It shrank from newspaper to magazine size in 1909. By then, in addition to extensive football coverage, photos of and articles about the many new buildings and academic departments, and letters from and notes about alumni, Old Penn also ran scholarly articles by faculty members and other leading thinkers, as well as accounts of archaeological expeditions, intercollegiate debates, and various theatrical productions.

In 1909, the magazine published two poems by Ezra Pound C’05 G’06, saying that “we are jealous of the fact that England should have discovered and honored his genius rather than his own native America, but we are duly proud of him as a son of Pennsylvania.”

Occasionally, campus events of national importance played themselves out in the pages of Old Penn, such as the politically-charged firing of an assistant professor named Scott Nearing C’06 in 1915, which eventually led to the development of the modern tenure system at the University. A 1913 article, “The Evolution of Moving Pictures,” included a series of photographs by Eadweard Muybridge, who had worked on his landmark study, Animal Locomotion, at Penn’s veterinary school in the 1880s.

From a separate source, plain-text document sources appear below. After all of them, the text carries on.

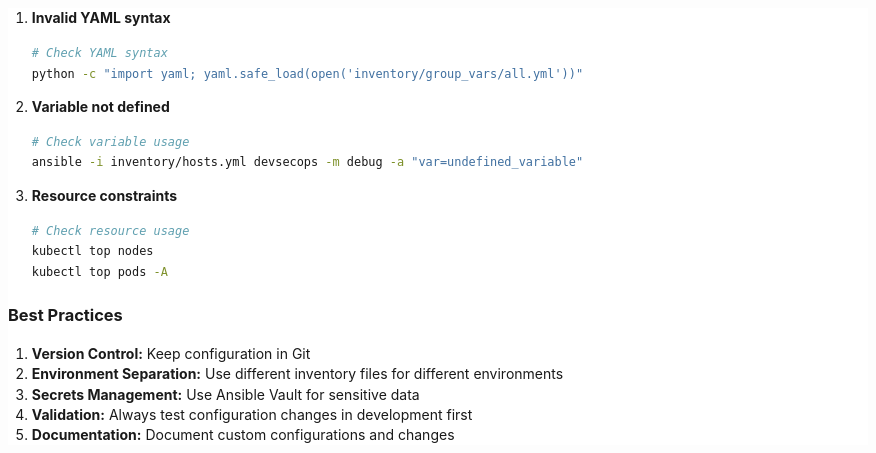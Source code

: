 1. **Invalid YAML syntax**
   ```bash
   # Check YAML syntax
   python -c "import yaml; yaml.safe_load(open('inventory/group_vars/all.yml'))"
   ```

2. **Variable not defined**
   ```bash
   # Check variable usage
   ansible -i inventory/hosts.yml devsecops -m debug -a "var=undefined_variable"
   ```

3. **Resource constraints**
   ```bash
   # Check resource usage
   kubectl top nodes
   kubectl top pods -A
   ```

### Best Practices

1. **Version Control:** Keep configuration in Git
2. **Environment Separation:** Use different inventory files for different environments
3. **Secrets Management:** Use Ansible Vault for sensitive data
4. **Validation:** Always test configuration changes in development first
5. **Documentation:** Document custom configurations and changes
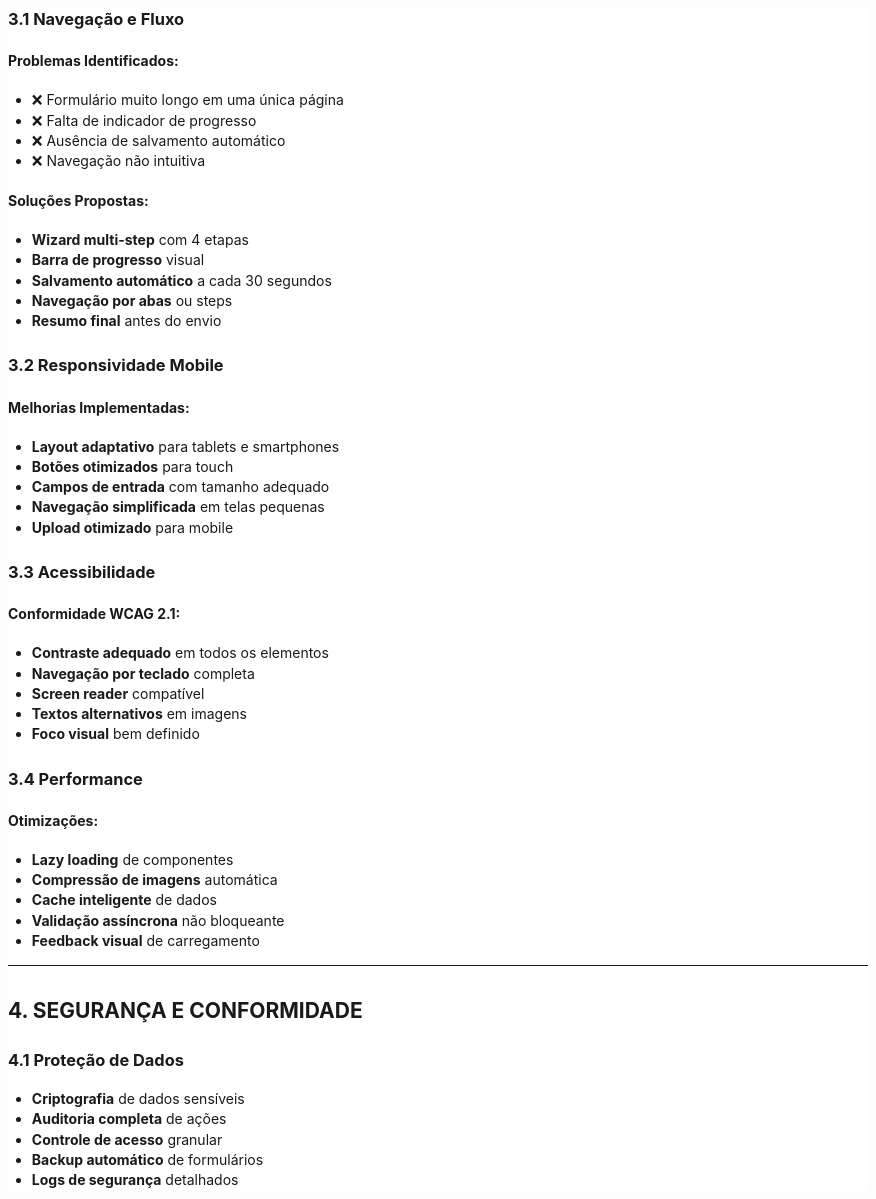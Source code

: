 ### **3.1 Navegação e Fluxo**

#### **Problemas Identificados:**
- ❌ Formulário muito longo em uma única página
- ❌ Falta de indicador de progresso
- ❌ Ausência de salvamento automático
- ❌ Navegação não intuitiva

#### **Soluções Propostas:**
- **Wizard multi-step** com 4 etapas
- **Barra de progresso** visual
- **Salvamento automático** a cada 30 segundos
- **Navegação por abas** ou steps
- **Resumo final** antes do envio

### **3.2 Responsividade Mobile**

#### **Melhorias Implementadas:**
- **Layout adaptativo** para tablets e smartphones
- **Botões otimizados** para touch
- **Campos de entrada** com tamanho adequado
- **Navegação simplificada** em telas pequenas
- **Upload otimizado** para mobile

### **3.3 Acessibilidade**

#### **Conformidade WCAG 2.1:**
- **Contraste adequado** em todos os elementos
- **Navegação por teclado** completa
- **Screen reader** compatível
- **Textos alternativos** em imagens
- **Foco visual** bem definido

### **3.4 Performance**

#### **Otimizações:**
- **Lazy loading** de componentes
- **Compressão de imagens** automática
- **Cache inteligente** de dados
- **Validação assíncrona** não bloqueante
- **Feedback visual** de carregamento

---

## 4. SEGURANÇA E CONFORMIDADE

### **4.1 Proteção de Dados**
- **Criptografia** de dados sensíveis
- **Auditoria completa** de ações
- **Controle de acesso** granular
- **Backup automático** de formulários
- **Logs de segurança** detalhados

June 24, 1916 marked the last issue edited by “George E. Nitzsche and members of the University staff.” The first issue of the 1916-1917 year didn’t come out until December 22, 1916. The cover was redesigned, with a list of “Leading Articles” and a sketch of Benjamin Franklin at the bottom. The new editor was one Edward R. Bushnell C1901, who (two weeks later) explained to puzzled alumni that “the University Trustees temporarily suspended the publication of this magazine, and it required more time to get it under way than expected. It is our hope that the new features introduced will make amends for those lost.” The first issue listed five ways that the magazine “aims to serve Penn,” including “To interpret editorially the spirit and attitude of the university and to strengthen the bonds between the University, its students, graduates and friends.”

Following America’s entry into World War I, stories of the many faculty and students serving appeared. In October 1917, Wharton Allen wrote, in “First Impressions of the War”:

“Life does not seem the same over here. I can’t explain it, for we are all changed men. We had been here only three days and had only learned the roads to our posts when the Germans started a bombardment. I hate to recall it. It seemed as if all Hell was let loose.”

(A note in the January 1, 1918, issue reported that the honorary degree awarded—in absentia—to Kaiser Wilhelm of Germany in 1905 had been revoked by the trustees.)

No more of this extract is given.